**Problem statement:** Each line of the entries that mentions the string "timeStamp" needs to be reported.
-- Records shown follows --
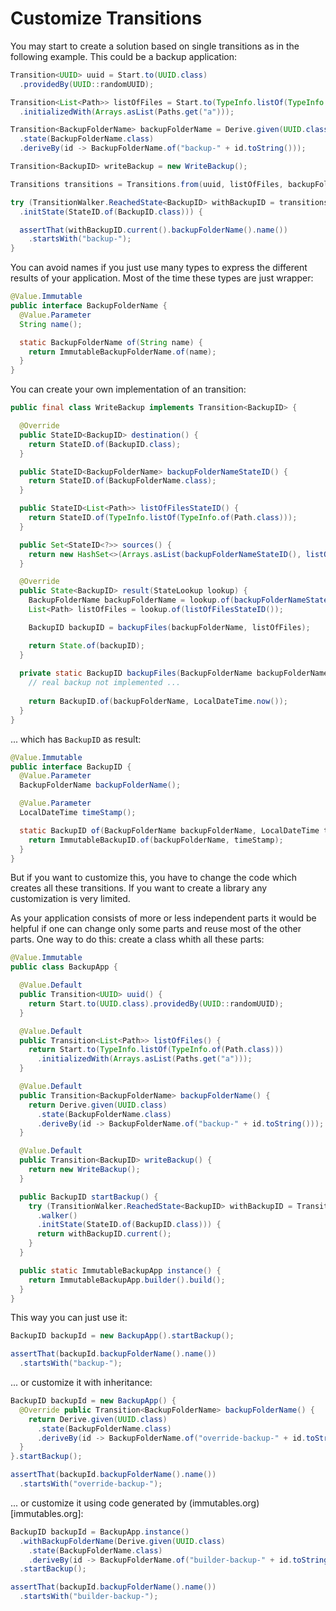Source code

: # Customize Transitions

You may start to create a solution based on single transitions as 
in the following example. This could be a backup application:

```java
Transition<UUID> uuid = Start.to(UUID.class)
  .providedBy(UUID::randomUUID);

Transition<List<Path>> listOfFiles = Start.to(TypeInfo.listOf(TypeInfo.of(Path.class)))
  .initializedWith(Arrays.asList(Paths.get("a")));

Transition<BackupFolderName> backupFolderName = Derive.given(UUID.class)
  .state(BackupFolderName.class)
  .deriveBy(id -> BackupFolderName.of("backup-" + id.toString()));

Transition<BackupID> writeBackup = new WriteBackup();

Transitions transitions = Transitions.from(uuid, listOfFiles, backupFolderName, writeBackup);

try (TransitionWalker.ReachedState<BackupID> withBackupID = transitions.walker()
  .initState(StateID.of(BackupID.class))) {

  assertThat(withBackupID.current().backupFolderName().name())
    .startsWith("backup-");
}
```

You can avoid names if you just use many types to express the different results of
your application. Most of the time these types are just wrapper:

```java
@Value.Immutable
public interface BackupFolderName {
  @Value.Parameter
  String name();

  static BackupFolderName of(String name) {
    return ImmutableBackupFolderName.of(name);
  }
}
```

You can create your own implementation of an transition:

```java
public final class WriteBackup implements Transition<BackupID> {

  @Override
  public StateID<BackupID> destination() {
    return StateID.of(BackupID.class);
  }

  public StateID<BackupFolderName> backupFolderNameStateID() {
    return StateID.of(BackupFolderName.class);
  }

  public StateID<List<Path>> listOfFilesStateID() {
    return StateID.of(TypeInfo.listOf(TypeInfo.of(Path.class)));
  }

  public Set<StateID<?>> sources() {
    return new HashSet<>(Arrays.asList(backupFolderNameStateID(), listOfFilesStateID()));
  }

  @Override
  public State<BackupID> result(StateLookup lookup) {
    BackupFolderName backupFolderName = lookup.of(backupFolderNameStateID());
    List<Path> listOfFiles = lookup.of(listOfFilesStateID());

    BackupID backupID = backupFiles(backupFolderName, listOfFiles);

    return State.of(backupID);
  }
  
  private static BackupID backupFiles(BackupFolderName backupFolderName, List<Path> listOfFiles) {
    // real backup not implemented ...
    
    return BackupID.of(backupFolderName, LocalDateTime.now());
  }
}
```

... which has `BackupID` as result: 

```java
@Value.Immutable
public interface BackupID {
  @Value.Parameter
  BackupFolderName backupFolderName();

  @Value.Parameter
  LocalDateTime timeStamp();

  static BackupID of(BackupFolderName backupFolderName, LocalDateTime timeStamp) {
    return ImmutableBackupID.of(backupFolderName, timeStamp);
  }
}
```

But if you want to customize this, you have to change the code which creates all
these transitions. If you want to create a library any customization is very limited.

As your application consists of more or less independent parts it would be helpful if
one can change only some parts and reuse most of the other parts. 
One way to do this: create a class whith all these parts:

```java
@Value.Immutable
public class BackupApp {

  @Value.Default
  public Transition<UUID> uuid() {
    return Start.to(UUID.class).providedBy(UUID::randomUUID);
  }

  @Value.Default
  public Transition<List<Path>> listOfFiles() {
    return Start.to(TypeInfo.listOf(TypeInfo.of(Path.class)))
      .initializedWith(Arrays.asList(Paths.get("a")));
  }

  @Value.Default
  public Transition<BackupFolderName> backupFolderName() {
    return Derive.given(UUID.class)
      .state(BackupFolderName.class)
      .deriveBy(id -> BackupFolderName.of("backup-" + id.toString()));
  }

  @Value.Default
  public Transition<BackupID> writeBackup() {
    return new WriteBackup();
  }

  public BackupID startBackup() {
    try (TransitionWalker.ReachedState<BackupID> withBackupID = Transitions.from(uuid(), listOfFiles(), backupFolderName(), writeBackup())
      .walker()
      .initState(StateID.of(BackupID.class))) {
      return withBackupID.current();
    }
  }

  public static ImmutableBackupApp instance() {
    return ImmutableBackupApp.builder().build();
  }
}
```
           
This way you can just use it:

```java
BackupID backupId = new BackupApp().startBackup();

assertThat(backupId.backupFolderName().name())
  .startsWith("backup-");
```

... or customize it with inheritance:

```java
BackupID backupId = new BackupApp() {
  @Override public Transition<BackupFolderName> backupFolderName() {
    return Derive.given(UUID.class)
      .state(BackupFolderName.class)
      .deriveBy(id -> BackupFolderName.of("override-backup-" + id.toString()));
  }
}.startBackup();

assertThat(backupId.backupFolderName().name())
  .startsWith("override-backup-");
```

... or customize it using code generated by (immutables.org)[immutables.org]:

```java
BackupID backupId = BackupApp.instance()
  .withBackupFolderName(Derive.given(UUID.class)
    .state(BackupFolderName.class)
    .deriveBy(id -> BackupFolderName.of("builder-backup-" + id.toString())))
  .startBackup();

assertThat(backupId.backupFolderName().name())
  .startsWith("builder-backup-");
```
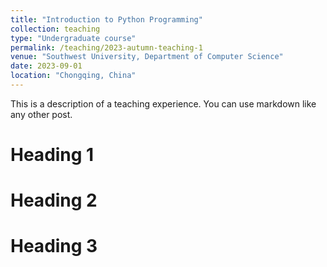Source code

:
 ```yaml
---
title: "Introduction to Python Programming"
collection: teaching
type: "Undergraduate course"
permalink: /teaching/2023-autumn-teaching-1
venue: "Southwest University, Department of Computer Science"
date: 2023-09-01
location: "Chongqing, China"
---
```


This is a description of a teaching experience. You can use markdown like any other post.

Heading 1
======

Heading 2
======

Heading 3
======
-- Records shown concluded --
**The answer:**
  LocalDateTime timeStamp();
  static BackupID of(BackupFolderName backupFolderName, LocalDateTime timeStamp) {
    return ImmutableBackupID.of(backupFolderName, timeStamp);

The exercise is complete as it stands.